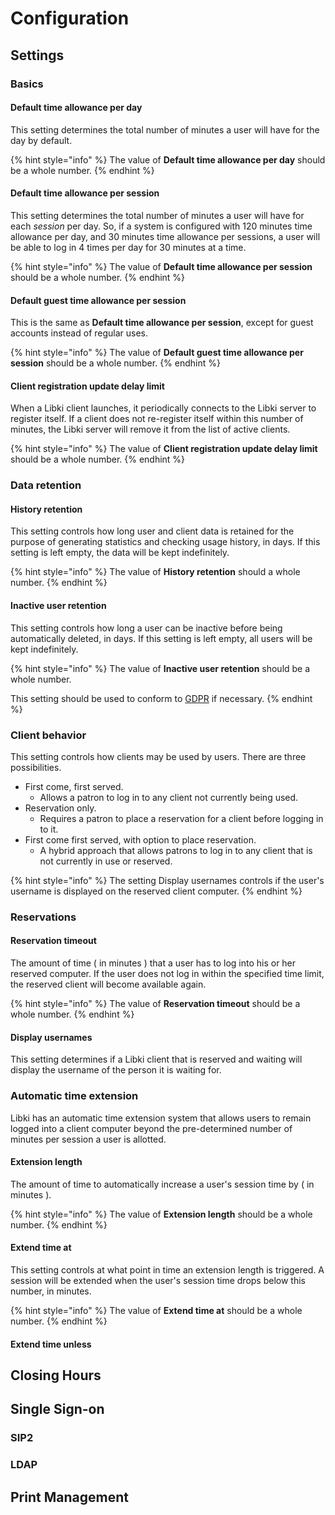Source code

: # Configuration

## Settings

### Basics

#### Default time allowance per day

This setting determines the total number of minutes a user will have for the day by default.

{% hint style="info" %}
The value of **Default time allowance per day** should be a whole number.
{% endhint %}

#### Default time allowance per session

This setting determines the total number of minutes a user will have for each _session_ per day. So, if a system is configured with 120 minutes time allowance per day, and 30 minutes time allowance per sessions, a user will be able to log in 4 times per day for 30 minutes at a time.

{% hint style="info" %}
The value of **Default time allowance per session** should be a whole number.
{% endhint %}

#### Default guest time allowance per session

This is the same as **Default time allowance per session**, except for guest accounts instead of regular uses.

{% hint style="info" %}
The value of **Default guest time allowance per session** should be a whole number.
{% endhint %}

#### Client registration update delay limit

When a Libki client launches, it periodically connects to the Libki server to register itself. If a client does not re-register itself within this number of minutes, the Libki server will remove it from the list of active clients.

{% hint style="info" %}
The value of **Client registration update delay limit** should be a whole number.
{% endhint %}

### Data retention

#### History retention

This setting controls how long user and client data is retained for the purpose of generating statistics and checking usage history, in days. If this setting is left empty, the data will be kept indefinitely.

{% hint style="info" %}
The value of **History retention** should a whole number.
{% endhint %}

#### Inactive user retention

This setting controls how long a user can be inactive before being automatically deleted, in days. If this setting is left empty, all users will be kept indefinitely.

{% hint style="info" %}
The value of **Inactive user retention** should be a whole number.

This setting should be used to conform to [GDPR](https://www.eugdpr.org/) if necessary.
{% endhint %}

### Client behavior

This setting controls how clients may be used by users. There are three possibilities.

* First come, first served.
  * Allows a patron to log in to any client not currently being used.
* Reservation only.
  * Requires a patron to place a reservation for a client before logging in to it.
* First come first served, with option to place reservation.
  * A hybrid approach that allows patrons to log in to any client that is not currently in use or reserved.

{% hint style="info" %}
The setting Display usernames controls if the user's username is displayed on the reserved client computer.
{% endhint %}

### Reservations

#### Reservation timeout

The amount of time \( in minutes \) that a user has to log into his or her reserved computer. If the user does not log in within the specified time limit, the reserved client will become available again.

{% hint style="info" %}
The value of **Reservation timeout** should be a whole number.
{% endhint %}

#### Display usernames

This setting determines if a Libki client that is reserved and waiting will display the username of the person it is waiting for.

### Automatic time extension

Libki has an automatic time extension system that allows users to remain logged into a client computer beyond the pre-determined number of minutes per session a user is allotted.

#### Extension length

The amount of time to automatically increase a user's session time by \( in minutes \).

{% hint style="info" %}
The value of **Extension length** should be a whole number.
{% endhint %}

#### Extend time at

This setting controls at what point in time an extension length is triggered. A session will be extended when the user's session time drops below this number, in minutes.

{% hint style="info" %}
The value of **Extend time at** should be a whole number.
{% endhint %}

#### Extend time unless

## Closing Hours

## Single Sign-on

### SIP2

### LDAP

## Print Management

---

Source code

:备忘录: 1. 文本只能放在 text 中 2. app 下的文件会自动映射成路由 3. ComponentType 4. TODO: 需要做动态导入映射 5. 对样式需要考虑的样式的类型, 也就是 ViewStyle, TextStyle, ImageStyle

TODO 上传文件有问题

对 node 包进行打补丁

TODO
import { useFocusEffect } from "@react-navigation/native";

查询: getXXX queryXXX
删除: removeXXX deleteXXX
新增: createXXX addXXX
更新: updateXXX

(Requirement): Please give again the lines above between the line holding "#### Extension length" and the line holding "## Print Management", inclusive, exactly as they are and with nothing added.

(Exercise output):
#### Extension length

The amount of time to automatically increase a user's session time by \( in minutes \).

{% hint style="info" %}
The value of **Extension length** should be a whole number.
{% endhint %}

#### Extend time at

This setting controls at what point in time an extension length is triggered. A session will be extended when the user's session time drops below this number, in minutes.

{% hint style="info" %}
The value of **Extend time at** should be a whole number.
{% endhint %}

#### Extend time unless

## Closing Hours

## Single Sign-on

### SIP2

### LDAP

## Print Management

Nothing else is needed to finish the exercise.